• Task brief: Copy nothing from the entries below except the lines from the one containing "The license associated" through the one containing "As is the case", and copy those exactly.

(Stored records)
------------------------------

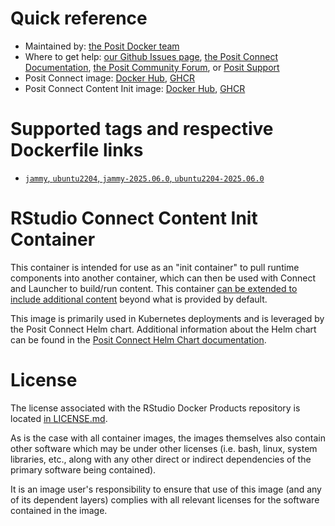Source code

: # Quick reference

* Maintained by: [the Posit Docker team](https://github.com/rstudio/rstudio-docker-products)
* Where to get help: [our Github Issues page](https://github.com/rstudio/rstudio-docker-products/issues), [the Posit Connect Documentation](https://docs.posit.co/connect/), 
  [the Posit Community Forum](https://forum.posit.co/c/posit-professional-hosted/posit-connect/27), or [Posit Support](https://support.posit.co/hc/en-us)
* Posit Connect image: [Docker Hub](https://hub.docker.com/r/rstudio/rstudio-connect), [GHCR](https://github.com/rstudio/rstudio-docker-products/pkgs/container/rstudio-connect)
* Posit Connect Content Init image: [Docker Hub](https://hub.docker.com/r/rstudio/rstudio-connect-content-init), [GHCR](https://github.com/rstudio/rstudio-docker-products/pkgs/container/rstudio-connect-content-init)

# Supported tags and respective Dockerfile links

* [`jammy`, `ubuntu2204`, `jammy-2025.06.0`, `ubuntu2204-2025.06.0`](https://github.com/rstudio/rstudio-docker-products/blob/main/connect/Dockerfile.2204)

# RStudio Connect Content Init Container

This container is intended for use as an "init container" to pull
runtime components into another container, which can then be used with Connect and
Launcher to build/run content. This container [can be extended to include additional
content](https://docs.posit.co/helm/examples/connect/container-images/custom-images.html)
beyond what is provided by default.

This image is primarily used in Kubernetes deployments and is leveraged by the Posit 
Connect Helm chart. Additional information about the Helm chart can be found in the
[Posit Connect Helm Chart documentation](https://docs.posit.co/helm/charts/rstudio-connect/README.html).

# License

The license associated with the RStudio Docker Products repository is located [in LICENSE.md](https://github.com/rstudio/rstudio-docker-products/blob/main/LICENSE.md).

As is the case with all container images, the images themselves also contain other software which may be under other
licenses (i.e. bash, linux, system libraries, etc., along with any other direct or indirect dependencies of the primary
software being contained).

It is an image user's responsibility to ensure that use of this image (and any of its dependent layers) complies with
all relevant licenses for the software contained in the image.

------------------------------

• Solution to the exercise:
The license associated with the RStudio Docker Products repository is located [in LICENSE.md](https://github.com/rstudio/rstudio-docker-products/blob/main/LICENSE.md).

As is the case with all container images, the images themselves also contain other software which may be under other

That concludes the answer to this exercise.